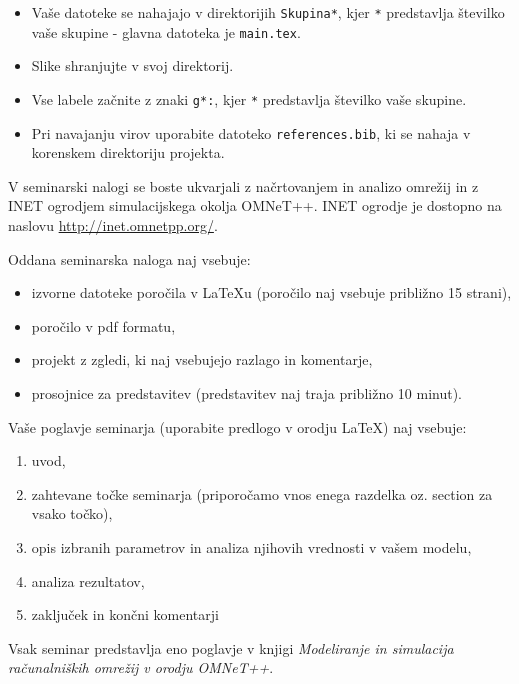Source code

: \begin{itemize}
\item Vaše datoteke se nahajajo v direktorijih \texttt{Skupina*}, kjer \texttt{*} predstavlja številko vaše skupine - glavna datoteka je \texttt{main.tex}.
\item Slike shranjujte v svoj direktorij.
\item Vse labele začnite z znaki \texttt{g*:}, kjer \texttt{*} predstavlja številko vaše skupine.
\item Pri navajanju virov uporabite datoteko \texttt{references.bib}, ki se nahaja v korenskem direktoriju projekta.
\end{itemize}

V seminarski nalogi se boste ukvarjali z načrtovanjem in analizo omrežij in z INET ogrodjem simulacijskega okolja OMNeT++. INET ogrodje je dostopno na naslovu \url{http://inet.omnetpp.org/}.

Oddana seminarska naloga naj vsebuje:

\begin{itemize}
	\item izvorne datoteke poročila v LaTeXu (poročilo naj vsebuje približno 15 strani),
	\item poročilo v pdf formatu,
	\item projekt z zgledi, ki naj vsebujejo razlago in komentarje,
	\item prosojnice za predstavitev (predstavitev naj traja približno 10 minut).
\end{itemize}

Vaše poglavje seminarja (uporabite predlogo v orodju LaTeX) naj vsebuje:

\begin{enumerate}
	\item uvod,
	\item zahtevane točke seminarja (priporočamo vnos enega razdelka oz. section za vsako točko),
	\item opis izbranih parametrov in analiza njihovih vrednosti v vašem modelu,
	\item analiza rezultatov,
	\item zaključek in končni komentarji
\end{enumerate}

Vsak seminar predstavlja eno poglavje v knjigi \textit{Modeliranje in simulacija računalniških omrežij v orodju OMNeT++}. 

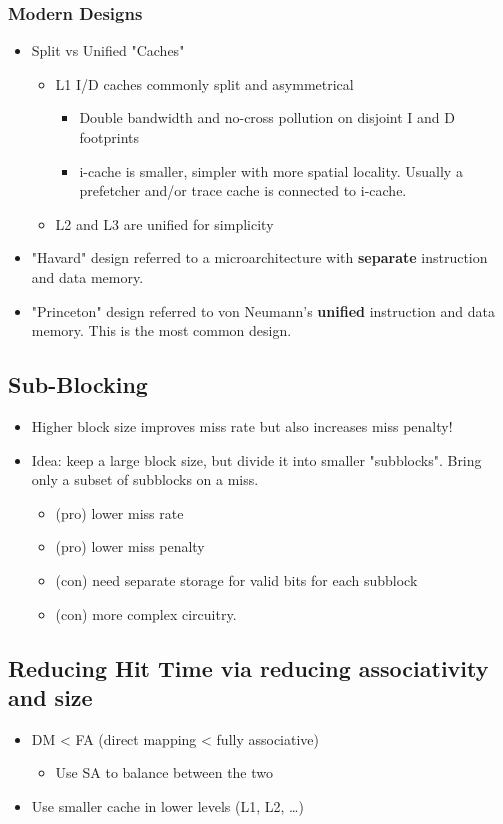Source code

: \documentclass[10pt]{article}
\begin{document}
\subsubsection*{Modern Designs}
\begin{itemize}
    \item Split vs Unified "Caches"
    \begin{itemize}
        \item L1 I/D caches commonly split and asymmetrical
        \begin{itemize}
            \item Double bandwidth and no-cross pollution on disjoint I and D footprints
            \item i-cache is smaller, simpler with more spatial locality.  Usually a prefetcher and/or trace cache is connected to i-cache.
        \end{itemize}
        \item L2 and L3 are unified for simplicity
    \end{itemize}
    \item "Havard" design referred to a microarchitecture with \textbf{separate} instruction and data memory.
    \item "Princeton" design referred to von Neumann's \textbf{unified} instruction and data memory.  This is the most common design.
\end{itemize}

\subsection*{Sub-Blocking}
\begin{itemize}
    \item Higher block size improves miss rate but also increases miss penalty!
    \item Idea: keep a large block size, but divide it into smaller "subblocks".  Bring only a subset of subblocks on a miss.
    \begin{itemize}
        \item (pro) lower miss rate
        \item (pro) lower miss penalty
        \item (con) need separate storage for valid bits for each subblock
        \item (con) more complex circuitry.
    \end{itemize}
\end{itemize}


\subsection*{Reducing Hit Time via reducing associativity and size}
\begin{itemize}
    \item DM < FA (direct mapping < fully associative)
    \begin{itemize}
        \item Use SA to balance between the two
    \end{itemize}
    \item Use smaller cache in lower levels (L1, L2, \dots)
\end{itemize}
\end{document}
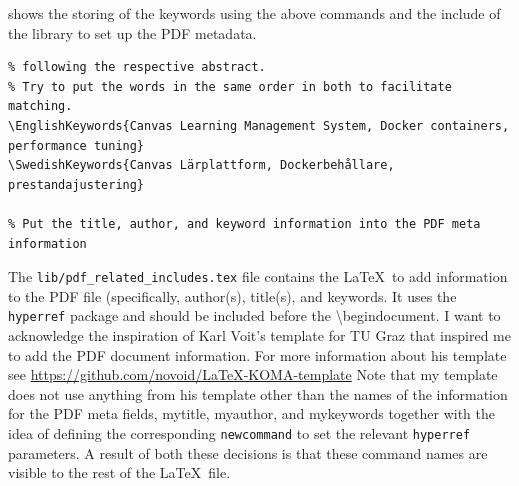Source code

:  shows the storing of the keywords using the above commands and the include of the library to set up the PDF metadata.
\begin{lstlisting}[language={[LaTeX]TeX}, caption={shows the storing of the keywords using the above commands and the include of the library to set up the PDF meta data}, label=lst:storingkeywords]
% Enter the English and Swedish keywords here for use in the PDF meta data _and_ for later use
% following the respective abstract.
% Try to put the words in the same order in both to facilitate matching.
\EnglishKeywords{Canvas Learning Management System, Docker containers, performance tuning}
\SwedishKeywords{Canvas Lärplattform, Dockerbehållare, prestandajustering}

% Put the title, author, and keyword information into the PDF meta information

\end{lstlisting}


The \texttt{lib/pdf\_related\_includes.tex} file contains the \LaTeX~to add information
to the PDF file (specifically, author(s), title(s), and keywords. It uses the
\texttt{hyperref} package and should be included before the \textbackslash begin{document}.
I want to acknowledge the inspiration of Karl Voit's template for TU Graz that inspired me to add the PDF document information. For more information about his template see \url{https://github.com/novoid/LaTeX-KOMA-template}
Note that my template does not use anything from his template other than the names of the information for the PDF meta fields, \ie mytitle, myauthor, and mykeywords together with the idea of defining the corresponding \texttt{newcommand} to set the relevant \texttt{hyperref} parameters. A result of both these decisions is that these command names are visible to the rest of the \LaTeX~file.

+--

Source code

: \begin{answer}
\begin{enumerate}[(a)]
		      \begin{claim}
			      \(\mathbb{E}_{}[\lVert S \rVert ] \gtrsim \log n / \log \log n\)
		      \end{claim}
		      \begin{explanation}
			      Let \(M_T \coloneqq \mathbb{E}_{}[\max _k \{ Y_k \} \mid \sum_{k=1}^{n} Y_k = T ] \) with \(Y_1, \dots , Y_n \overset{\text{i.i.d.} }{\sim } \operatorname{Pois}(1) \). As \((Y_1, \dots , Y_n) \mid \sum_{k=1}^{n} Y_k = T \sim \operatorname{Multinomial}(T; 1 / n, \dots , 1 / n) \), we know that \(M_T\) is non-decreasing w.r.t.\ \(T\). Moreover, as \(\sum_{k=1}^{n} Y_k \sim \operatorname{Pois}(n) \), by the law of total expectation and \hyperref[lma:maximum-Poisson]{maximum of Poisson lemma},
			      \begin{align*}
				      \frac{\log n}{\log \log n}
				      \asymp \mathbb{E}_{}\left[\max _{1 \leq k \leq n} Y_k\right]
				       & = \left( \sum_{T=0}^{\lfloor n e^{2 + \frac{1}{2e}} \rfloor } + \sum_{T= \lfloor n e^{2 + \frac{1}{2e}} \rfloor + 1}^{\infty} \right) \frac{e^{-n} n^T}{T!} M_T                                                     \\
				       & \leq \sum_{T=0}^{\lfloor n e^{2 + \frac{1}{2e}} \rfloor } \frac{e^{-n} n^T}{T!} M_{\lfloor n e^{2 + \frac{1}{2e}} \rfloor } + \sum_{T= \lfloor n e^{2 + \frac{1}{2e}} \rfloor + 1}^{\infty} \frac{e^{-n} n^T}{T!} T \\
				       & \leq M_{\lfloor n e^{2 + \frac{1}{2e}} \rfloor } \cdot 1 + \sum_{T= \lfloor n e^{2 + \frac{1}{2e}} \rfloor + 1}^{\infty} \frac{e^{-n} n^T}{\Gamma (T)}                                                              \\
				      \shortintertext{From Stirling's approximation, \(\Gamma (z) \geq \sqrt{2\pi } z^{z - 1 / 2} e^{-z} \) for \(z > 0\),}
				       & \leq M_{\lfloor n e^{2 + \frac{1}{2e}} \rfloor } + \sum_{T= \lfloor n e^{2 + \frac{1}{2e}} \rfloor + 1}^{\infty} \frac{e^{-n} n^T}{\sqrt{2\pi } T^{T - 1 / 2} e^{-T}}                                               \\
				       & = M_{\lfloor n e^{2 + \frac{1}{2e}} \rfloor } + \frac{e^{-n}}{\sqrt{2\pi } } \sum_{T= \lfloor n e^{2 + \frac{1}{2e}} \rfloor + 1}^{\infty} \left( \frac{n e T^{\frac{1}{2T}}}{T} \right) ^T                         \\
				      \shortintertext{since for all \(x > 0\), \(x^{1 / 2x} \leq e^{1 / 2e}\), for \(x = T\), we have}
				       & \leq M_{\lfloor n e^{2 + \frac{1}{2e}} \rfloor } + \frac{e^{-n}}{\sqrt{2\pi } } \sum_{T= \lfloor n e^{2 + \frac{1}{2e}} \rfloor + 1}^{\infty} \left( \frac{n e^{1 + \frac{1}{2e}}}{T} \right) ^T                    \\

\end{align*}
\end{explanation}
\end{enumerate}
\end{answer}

+--

**Exercise**:
When a line in the entries above contains "orodju", count it; please answer with the number only.

**Answer for the task**:
2